Anyone who knows me will tell you that I love sports. Love. It's been at the top of every dating profile I've ever had, it's on my about me page here, it's a defining feature of my life. There's a huge problem with my love though: my two favorite sports are football and hockey, and it's difficult for me to reconcile my enjoyment watching with my knowledge of what they do to the brain. This has been a major conflict in my life, and I'm a major proponent for improved concussion protocols. This post isn't specifically about traumatic brain injury in sports, but some new potential advances in the diagnosis of concussions, and I'll probably talk about how that can be integrated into concussion protocols, because I just can't help myself.

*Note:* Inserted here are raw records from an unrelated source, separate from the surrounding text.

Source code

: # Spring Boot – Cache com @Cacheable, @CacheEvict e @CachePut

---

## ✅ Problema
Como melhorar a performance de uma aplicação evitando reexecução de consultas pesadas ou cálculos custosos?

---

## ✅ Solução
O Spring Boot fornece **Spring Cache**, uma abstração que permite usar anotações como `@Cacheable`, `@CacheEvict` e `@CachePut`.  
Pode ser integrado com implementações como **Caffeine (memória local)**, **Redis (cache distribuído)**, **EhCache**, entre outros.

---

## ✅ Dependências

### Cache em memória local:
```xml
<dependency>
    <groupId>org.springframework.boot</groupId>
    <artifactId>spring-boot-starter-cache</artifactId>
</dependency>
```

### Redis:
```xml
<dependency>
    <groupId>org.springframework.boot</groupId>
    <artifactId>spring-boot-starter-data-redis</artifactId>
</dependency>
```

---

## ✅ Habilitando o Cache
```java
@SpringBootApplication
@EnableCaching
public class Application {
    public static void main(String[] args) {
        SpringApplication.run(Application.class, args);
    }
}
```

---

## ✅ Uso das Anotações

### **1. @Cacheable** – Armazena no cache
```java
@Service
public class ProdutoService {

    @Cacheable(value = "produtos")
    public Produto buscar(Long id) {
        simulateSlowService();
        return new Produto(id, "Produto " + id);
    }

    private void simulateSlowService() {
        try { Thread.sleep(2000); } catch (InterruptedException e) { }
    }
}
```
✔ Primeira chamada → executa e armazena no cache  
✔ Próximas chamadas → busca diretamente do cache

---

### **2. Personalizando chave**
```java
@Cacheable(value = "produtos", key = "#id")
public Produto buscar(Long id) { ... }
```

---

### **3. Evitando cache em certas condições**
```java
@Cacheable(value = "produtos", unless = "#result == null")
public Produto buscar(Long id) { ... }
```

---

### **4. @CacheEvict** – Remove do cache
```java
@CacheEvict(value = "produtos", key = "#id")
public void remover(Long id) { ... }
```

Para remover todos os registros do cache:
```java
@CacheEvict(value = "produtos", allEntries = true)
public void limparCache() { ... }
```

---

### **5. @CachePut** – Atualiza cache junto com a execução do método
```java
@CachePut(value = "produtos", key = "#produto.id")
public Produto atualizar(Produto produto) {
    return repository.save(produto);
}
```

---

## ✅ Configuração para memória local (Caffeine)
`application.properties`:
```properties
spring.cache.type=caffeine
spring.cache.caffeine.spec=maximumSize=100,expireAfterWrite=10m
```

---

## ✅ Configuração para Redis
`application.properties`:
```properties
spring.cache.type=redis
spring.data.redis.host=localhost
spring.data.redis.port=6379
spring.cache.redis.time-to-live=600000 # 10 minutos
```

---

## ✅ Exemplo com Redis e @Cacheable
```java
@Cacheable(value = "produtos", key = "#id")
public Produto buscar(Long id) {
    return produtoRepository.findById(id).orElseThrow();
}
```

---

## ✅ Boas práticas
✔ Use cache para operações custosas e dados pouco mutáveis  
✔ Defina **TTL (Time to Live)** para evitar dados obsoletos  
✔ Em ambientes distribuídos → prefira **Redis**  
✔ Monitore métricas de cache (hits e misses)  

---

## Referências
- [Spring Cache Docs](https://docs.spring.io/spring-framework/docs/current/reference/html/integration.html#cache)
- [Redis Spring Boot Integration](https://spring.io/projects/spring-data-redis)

Concussions occur following some sort of trauma to the brain; while we normally think of it as someone getting hit in the head, they can also occur following a blast or sudden acceleration. They're a mild form of traumatic brain injury, although the classifications of concussions and TBI are fuzzy and not agreed upon. The effects of concussions include headaches, emotional reactivity, memory problems, visual problems, attention problems, sleep problems, and other cognitive problems.1 These effects seem to be due to a confluence of mechanisms. The first is the most obvious: when a person gets hit in the head or experiences a rapid acceleration, it can be too much for the cerebral spinal fluid, the fluid that surrounds the brain and protects it from minor disruptions. Think of it like a ping pong ball floating in a glass of water. You could walk around holding the glass, and the ping pong ball would bob around, never actually making contact with the side of the glass. If someone pushed you, though, that force would be enough to make the ball hit the wall of the glass. You end up with damage to the cortex wherever the brain hits the skull, and often times in areas directly across from each other, as a hard enough blow can make the brain hit the skull on one side, then rebound back and hit on the other. The second mechanism of concussions is a little more complicated. Unlike our ping pong ball, the brain isn't hard; it's more the consistency of jello. That means that when the brain makes contact with the skull, a wave of force travels through it, disrupting a lot of things that aren't just the cerebral cortex, that outside gray matter. That wave of force often does damage to the white matter that's just inside the gray matter. White matter is made up of bundles of axons, the communicating part of neurons, and connects different parts of the brain. Damaging these connections can have a whole host of results, including slower thinking, emotional effects, memory problems, and movement problems, and those effects can persist for at least a year following the injury. These white matter injuries have been suggested to be the major underlying mechanism of traumatic brain injury symptoms, more so than cortical damage.2 For a fantastic demonstration of how concussions cause damage, check out this video that was part of a NY Times article by Sam Borden, Mika Grondahl, and Joe Ward.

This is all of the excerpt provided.